2. What is the OMOP Common Data Model (CDM)?
The OMOP CDM is a standardized data structure that harmonizes healthcare data from different sources, enabling consistent research across institutions.
3. What is the purpose of ATLAS in the OHDSI ecosystem?
ATLAS provides a graphical interface for cohort creation, vocabulary browsing, concept set building, and running evidence-generating studies.
4. What is a Concept Set in ATLAS?
A Concept Set is a reusable collection of standardized medical concepts (conditions, drugs, procedures) used to define cohorts and analyses.
5. How do Cohort Definitions work in ATLAS?
A Cohort Definition specifies a set of criteria to identify patients from observational health data using events and time restrictions.
6. What is the role of the Vocabulary Browser in ATLAS?
The Vocabulary Browser allows users to search and explore standardized medical terminologies such as SNOMED, RxNorm, ICD, CPT, and LOINC.
7. What database backends are used for ATLAS?
ATLAS works with OMOP CDM-compatible databases like PostgreSQL, SQL Server, Oracle, and Redshift.
8. What is Achilles in OHDSI?
Achilles is a tool used for automated quality assessment, data summarization, and overview reporting of OMOP CDM datasets.
9. What is WebAPI in OHDSI?
WebAPI connects ATLAS to backend databases, enabling cohort execution, vocabulary queries, and result retrieval.

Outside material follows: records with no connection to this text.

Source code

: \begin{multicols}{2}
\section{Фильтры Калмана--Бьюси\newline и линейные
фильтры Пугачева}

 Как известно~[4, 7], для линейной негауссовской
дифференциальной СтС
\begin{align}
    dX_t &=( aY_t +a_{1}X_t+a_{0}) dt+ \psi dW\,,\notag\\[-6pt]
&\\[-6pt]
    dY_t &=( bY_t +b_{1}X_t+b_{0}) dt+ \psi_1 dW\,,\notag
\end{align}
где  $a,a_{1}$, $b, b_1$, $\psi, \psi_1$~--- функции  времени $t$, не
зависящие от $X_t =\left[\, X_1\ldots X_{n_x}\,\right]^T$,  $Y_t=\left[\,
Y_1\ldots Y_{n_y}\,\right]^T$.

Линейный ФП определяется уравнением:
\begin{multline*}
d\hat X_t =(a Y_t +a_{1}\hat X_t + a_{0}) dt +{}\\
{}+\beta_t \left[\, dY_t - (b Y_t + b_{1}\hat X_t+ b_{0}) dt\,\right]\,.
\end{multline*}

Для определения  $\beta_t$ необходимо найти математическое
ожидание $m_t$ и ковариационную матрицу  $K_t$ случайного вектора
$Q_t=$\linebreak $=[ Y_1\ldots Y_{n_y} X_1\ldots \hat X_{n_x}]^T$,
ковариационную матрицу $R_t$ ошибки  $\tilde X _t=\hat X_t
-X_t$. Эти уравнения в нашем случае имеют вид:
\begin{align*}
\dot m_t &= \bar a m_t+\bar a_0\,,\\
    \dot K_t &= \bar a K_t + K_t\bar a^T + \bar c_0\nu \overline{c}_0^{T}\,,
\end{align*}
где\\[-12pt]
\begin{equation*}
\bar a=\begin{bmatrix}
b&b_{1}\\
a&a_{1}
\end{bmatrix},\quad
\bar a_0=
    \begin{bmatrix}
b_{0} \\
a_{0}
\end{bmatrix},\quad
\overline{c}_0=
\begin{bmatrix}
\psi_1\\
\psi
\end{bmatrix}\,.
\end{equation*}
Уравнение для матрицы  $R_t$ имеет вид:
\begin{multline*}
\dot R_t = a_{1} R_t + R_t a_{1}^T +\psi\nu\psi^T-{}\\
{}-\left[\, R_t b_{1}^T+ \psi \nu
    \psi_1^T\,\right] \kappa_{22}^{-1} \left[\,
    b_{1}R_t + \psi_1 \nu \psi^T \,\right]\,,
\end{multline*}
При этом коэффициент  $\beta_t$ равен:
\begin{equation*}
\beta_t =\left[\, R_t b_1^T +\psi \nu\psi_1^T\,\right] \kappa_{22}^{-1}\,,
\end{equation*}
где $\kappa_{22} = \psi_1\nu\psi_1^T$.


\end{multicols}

10. What are Cohort Pathways?
Cohort Pathways show the order in which patients experience clinical events, helping analyze treatment sequences or disease progression.
11. What are Characterization Reports in ATLAS?

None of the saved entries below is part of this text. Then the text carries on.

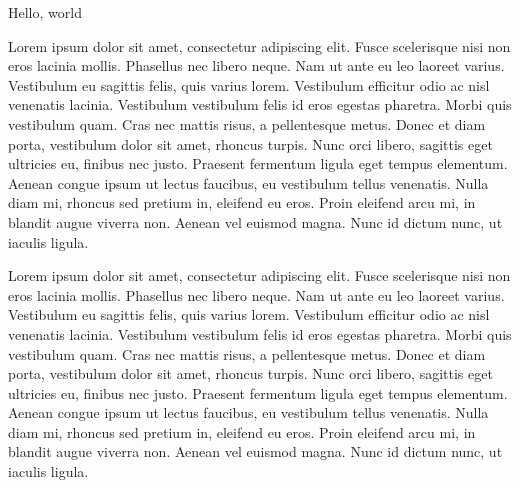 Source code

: \documentclass{article}
\newenvironment{Narrator}
               {\begin{tcolorbox}[enhanced,
                     breakable,
                     parbox=false,
                     colback=narrator-bg,
                     colframe=narrator-frame,
                     attach boxed title to top left={xshift=5mm,
                       yshift=-3mm,
                       yshifttext=-1mm},
                     coltitle=black,
                     colbacktitle=narrator-title-bg,
                     title=Narrator,
                     boxed title style={size=small,
                       colframe=black}]}
               {\end{tcolorbox}}
\begin{document}
\begin{Narrator}
  
Hello, world

Lorem ipsum dolor sit amet, consectetur adipiscing elit. Fusce scelerisque nisi non eros lacinia mollis. Phasellus nec libero neque. Nam ut ante eu leo laoreet varius. Vestibulum eu sagittis felis, quis varius lorem. Vestibulum efficitur odio ac nisl venenatis lacinia. Vestibulum vestibulum felis id eros egestas pharetra. Morbi quis vestibulum quam. Cras nec mattis risus, a pellentesque metus. Donec et diam porta, vestibulum dolor sit amet, rhoncus turpis. Nunc orci libero, sagittis eget ultricies eu, finibus nec justo. Praesent fermentum ligula eget tempus elementum. Aenean congue ipsum ut lectus faucibus, eu vestibulum tellus venenatis. Nulla diam mi, rhoncus sed pretium in, eleifend eu eros. Proin eleifend arcu mi, in blandit augue viverra non. Aenean vel euismod magna. Nunc id dictum nunc, ut iaculis ligula.

Lorem ipsum dolor sit amet, consectetur adipiscing elit. Fusce scelerisque nisi non eros lacinia mollis. Phasellus nec libero neque. Nam ut ante eu leo laoreet varius. Vestibulum eu sagittis felis, quis varius lorem. Vestibulum efficitur odio ac nisl venenatis lacinia. Vestibulum vestibulum felis id eros egestas pharetra. Morbi quis vestibulum quam. Cras nec mattis risus, a pellentesque metus. Donec et diam porta, vestibulum dolor sit amet, rhoncus turpis. Nunc orci libero, sagittis eget ultricies eu, finibus nec justo. Praesent fermentum ligula eget tempus elementum. Aenean congue ipsum ut lectus faucibus, eu vestibulum tellus venenatis. Nulla diam mi, rhoncus sed pretium in, eleifend eu eros. Proin eleifend arcu mi, in blandit augue viverra non. Aenean vel euismod magna. Nunc id dictum nunc, ut iaculis ligula.

\end{Narrator}
\end{document}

Characterization Reports summarize attributes of cohorts such as demographics, medication use, comorbidities, and event frequencies.
12. What is a Population-Level Effect Estimation Study?

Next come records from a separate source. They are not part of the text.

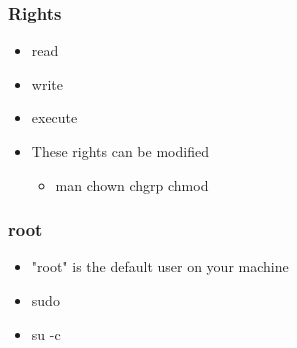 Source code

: \begin{frame}
    \frametitle{Rights}
    \begin{itemize}
	\item read
	\item write
	\item execute
	\item These rights can be modified
	\begin{itemize}
	    \item man chown chgrp chmod
	\end{itemize}
    \end{itemize}
\end{frame}


\begin{frame}
    \frametitle{root}
    \begin{itemize}
	\item "root" is the default user on your machine
	\item sudo
	\item su -c
    \end{itemize}
\end{frame}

It estimates causal relationships by comparing outcomes between exposed and unexposed patient cohorts using observational data.
13. What are Patient-Level Prediction Models?
These models use machine learning to predict patient outcomes, such as risk of hospitalization or disease progression.
14. How does ATLAS support reproducible research?
ATLAS ensures that cohort definitions, concept sets, and analyses are stored in standardized formats for re-use and cross-database study replication.
15. Can ATLAS be deployed locally?
Yes, ATLAS can be deployed on local servers using WebAPI with security configurations and CDM-compliant databases.
16. What is the ETL process in OHDSI?
The ETL (Extract, Transform, Load) process converts source healthcare data into the OMOP CDM while mapping vocabulary codes to standardized terminologies.
17. What security features does ATLAS support?
ATLAS supports authentication, authorization roles, and customizable user access policies when configured with security frameworks.
18. What programming languages are commonly used with OHDSI tools?
R and SQL are widely used for running analyses, generating reports, and interacting with study packages.
19. How does OHDSI ensure data privacy?
OHDSI uses a federated research model where institutions run studies locally and only share summary-level results, not patient-level data.
20. What skills are needed to work effectively with ATLAS?
Knowledge of medical vocabularies, observational study design, SQL, OMOP CDM structure, and basic epidemiology.